ВОЗВРАЩЕНИЕ В ЖИЗНЬ (Об А. Башлачеве)
Те многие, что годами числясь в искусстве, пошли на ангажемент с преступным государством, вошли в его клиентеллу, мстят всегда - тогда и сейчас, - тем немногим, кто даже не из чувства исторической справедливости или обостренной гражданственности, а по простой человеческой брезгливости не встроились на куцых правах детальки с построчной оплатой и дозированным паблисити в душедробилку совмещенных имперских контор - сочинительских, исполнительских, издательских. Но жизнь берет свое, погребенные в безвестности прорастают по природному закону круговорота истины в природе, и вот уже, воздав должное художникам, замученным и заживо похороненным в сталинщину, наулыбавшись при вручении профкомовских букетов шестидесятникам, уцелевшим за бугром, куда удалось не только смотаться когда-то, но откуда нынче им удалось вернуться на побывку в отчие края, писчая общественность сподобилась наконец начать признавать мертвых, убитых (самоубийством, в том числе) моих ровесников, моих соавторов по жизни, моих друзей по творческому поколению середины 70-х - начала 80-х годов. Очередь дошла. Нашенская, архитипичная - кто талантливей других, тот дальше всех от начала поминального списка. Вот и рок-барда Сашу Башлачева решено вернуть в жизнь, из которой он сам ушел в 1988 году.

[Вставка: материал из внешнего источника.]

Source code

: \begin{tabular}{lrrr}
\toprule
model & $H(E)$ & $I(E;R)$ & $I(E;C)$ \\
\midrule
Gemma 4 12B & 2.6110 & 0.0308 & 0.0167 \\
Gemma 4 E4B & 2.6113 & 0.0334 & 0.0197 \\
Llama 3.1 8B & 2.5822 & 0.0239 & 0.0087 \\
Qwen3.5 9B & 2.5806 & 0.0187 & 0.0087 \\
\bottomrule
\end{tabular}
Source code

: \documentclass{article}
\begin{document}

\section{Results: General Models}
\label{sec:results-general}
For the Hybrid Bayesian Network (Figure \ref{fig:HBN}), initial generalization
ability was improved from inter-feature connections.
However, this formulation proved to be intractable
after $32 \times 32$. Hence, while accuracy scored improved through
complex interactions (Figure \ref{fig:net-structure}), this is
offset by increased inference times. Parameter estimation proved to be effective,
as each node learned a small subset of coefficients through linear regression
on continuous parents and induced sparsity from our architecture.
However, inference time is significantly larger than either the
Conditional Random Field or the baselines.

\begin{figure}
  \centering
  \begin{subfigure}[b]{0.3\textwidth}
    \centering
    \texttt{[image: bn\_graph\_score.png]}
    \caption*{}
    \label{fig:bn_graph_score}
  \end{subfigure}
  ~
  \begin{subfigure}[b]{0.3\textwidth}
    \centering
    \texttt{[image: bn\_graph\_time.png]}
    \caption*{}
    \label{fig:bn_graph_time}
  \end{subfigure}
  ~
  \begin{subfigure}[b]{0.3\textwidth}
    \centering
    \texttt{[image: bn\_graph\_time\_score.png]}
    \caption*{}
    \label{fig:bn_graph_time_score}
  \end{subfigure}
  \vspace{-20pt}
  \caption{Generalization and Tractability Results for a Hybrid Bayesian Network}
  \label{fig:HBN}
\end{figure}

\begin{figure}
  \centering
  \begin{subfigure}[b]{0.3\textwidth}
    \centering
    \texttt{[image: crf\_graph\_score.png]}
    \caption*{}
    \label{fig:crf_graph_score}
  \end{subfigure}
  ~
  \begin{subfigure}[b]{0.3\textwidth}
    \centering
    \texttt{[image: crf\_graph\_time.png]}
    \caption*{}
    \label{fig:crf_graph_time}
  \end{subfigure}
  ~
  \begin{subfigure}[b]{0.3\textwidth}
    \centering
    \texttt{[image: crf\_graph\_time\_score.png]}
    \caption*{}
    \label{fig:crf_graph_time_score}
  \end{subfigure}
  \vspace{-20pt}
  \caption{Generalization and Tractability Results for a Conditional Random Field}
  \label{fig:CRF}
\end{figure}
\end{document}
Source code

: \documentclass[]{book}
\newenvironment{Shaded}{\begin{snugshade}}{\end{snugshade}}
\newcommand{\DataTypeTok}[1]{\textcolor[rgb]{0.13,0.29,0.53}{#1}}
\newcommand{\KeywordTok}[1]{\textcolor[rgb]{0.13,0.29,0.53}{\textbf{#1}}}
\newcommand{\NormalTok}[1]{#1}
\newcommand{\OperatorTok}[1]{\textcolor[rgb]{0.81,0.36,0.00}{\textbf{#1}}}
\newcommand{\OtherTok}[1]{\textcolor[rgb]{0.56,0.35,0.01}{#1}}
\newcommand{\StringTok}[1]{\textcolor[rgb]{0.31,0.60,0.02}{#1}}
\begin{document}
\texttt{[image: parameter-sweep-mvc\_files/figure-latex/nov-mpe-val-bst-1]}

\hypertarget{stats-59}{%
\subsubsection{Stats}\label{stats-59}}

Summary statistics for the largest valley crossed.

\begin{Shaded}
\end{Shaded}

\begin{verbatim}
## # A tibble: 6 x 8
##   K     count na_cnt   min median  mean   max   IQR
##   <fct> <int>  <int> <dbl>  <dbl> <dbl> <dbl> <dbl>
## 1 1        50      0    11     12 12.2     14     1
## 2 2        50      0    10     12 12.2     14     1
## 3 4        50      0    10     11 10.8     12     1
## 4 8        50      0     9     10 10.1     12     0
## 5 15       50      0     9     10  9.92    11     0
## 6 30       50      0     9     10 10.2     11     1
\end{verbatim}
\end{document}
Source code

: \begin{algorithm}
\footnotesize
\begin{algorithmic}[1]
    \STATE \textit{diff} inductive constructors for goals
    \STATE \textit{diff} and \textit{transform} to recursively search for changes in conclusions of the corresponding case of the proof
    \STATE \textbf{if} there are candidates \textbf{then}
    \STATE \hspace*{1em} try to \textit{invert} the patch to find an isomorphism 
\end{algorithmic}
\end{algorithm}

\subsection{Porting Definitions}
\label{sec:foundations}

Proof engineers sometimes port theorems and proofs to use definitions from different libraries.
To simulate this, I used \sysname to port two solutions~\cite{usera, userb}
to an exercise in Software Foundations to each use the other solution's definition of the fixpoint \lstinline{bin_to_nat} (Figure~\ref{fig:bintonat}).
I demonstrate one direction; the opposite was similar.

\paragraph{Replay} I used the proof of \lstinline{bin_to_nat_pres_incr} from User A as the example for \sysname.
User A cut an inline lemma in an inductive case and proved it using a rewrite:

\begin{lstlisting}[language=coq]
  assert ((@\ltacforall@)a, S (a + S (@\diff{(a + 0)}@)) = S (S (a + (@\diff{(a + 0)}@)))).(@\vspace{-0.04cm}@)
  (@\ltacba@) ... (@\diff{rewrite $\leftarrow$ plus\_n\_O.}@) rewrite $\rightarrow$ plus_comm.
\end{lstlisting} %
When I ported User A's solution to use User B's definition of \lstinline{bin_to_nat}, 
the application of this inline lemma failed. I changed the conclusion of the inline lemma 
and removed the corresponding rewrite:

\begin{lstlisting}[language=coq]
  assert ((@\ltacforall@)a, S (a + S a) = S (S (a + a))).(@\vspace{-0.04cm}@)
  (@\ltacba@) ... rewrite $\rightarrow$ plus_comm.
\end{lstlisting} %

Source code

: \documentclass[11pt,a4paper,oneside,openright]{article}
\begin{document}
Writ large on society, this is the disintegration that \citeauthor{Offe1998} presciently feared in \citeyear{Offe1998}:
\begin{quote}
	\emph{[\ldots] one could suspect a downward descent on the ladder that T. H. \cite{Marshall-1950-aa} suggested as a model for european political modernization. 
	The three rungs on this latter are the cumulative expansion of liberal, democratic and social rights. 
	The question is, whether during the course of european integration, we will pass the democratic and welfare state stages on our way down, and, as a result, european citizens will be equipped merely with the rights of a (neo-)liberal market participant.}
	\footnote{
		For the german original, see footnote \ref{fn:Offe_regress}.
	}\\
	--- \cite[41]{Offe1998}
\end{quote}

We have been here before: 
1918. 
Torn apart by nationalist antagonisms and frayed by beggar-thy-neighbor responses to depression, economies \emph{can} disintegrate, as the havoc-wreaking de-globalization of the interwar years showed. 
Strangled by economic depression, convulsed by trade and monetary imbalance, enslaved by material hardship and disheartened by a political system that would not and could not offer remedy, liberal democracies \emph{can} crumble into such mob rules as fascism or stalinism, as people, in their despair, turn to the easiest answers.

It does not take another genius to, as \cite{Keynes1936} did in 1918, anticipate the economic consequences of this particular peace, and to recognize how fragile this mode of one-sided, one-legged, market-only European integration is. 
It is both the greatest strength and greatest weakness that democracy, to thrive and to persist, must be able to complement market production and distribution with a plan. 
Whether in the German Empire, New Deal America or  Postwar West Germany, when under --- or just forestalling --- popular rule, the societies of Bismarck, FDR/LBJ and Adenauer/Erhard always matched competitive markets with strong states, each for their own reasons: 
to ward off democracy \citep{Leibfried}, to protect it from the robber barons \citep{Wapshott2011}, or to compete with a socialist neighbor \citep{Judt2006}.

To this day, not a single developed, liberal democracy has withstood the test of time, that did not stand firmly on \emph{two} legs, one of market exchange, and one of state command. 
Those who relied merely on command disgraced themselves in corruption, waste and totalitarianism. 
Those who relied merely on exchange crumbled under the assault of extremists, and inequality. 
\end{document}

Я написал вот это "сам ушел" - и оторопь взяла: чтобы поэт, воплощенное восхищение красотой жизни, красотой во всех ее ипостасях. сконцентрированных в поэтическом слове, олицетворенное жизнелюбие, без которого песня не родится у барда - чтобы "сам ушел" из мира людей такой человек, надо очень ему "помочь", надо кому-то сильно постараться направить поэта за предел бытия. Такие нашлись. У нас таких всегда хватало. Кому еще не понятно из знающих русскую историю, что Россия - спецстрана, месторождение больших художников, отдающих себя на пытки и пагубу могущественным у нас мелким людишкам и всесильным здесь мелочам.
Он появился у меня в коммуналке на Столешниковом за год с лишним до переломного, взрывного 1985-го. Позвонил Артем Троицкий, тогдашний главный акушер отечественного рока: "Хочу привезти к тебе феноменального парня, из Череповца, он знает твои песни, хочет показать свои". Услышав песни Башлачева, я понял, что нужно что-то делать. Обзвонил с Темой всех знакомых на радио и на "телеке", все квартирные тусовки - и с организацией домашних концертов долго не задержались. С масс-медиа все оказалось сложнее. Сегодня, читая мемуарные статьи мэтров, принимавших тогда Сашу в музредакциях и журналах, и удивляясь количеству превосходных степеней и величального пафоса в их оценках башлачевского творчества, я вспоминаю белое от гнева и душевной боли Сашино лицо и наивно округленные глаза подростка-перестарка с немым вопросом, на который я давал ответ банальный и бесполезный: "Саша, они тебя просто боятся, ведь если они позволят джину Башлачеву вырваться из бутылки, им самим придется собирать на пропитание бутылки по подъездам, поскольку ты тогда подымешь планку художественного качества на такую высоту, какую ни им самим, ни им подобным из ихней банды не взять." Саша хрипло похохатывал - голос был перманентно сорван на бесчисленных, бесконечных выступлениях по столичным тусовкам.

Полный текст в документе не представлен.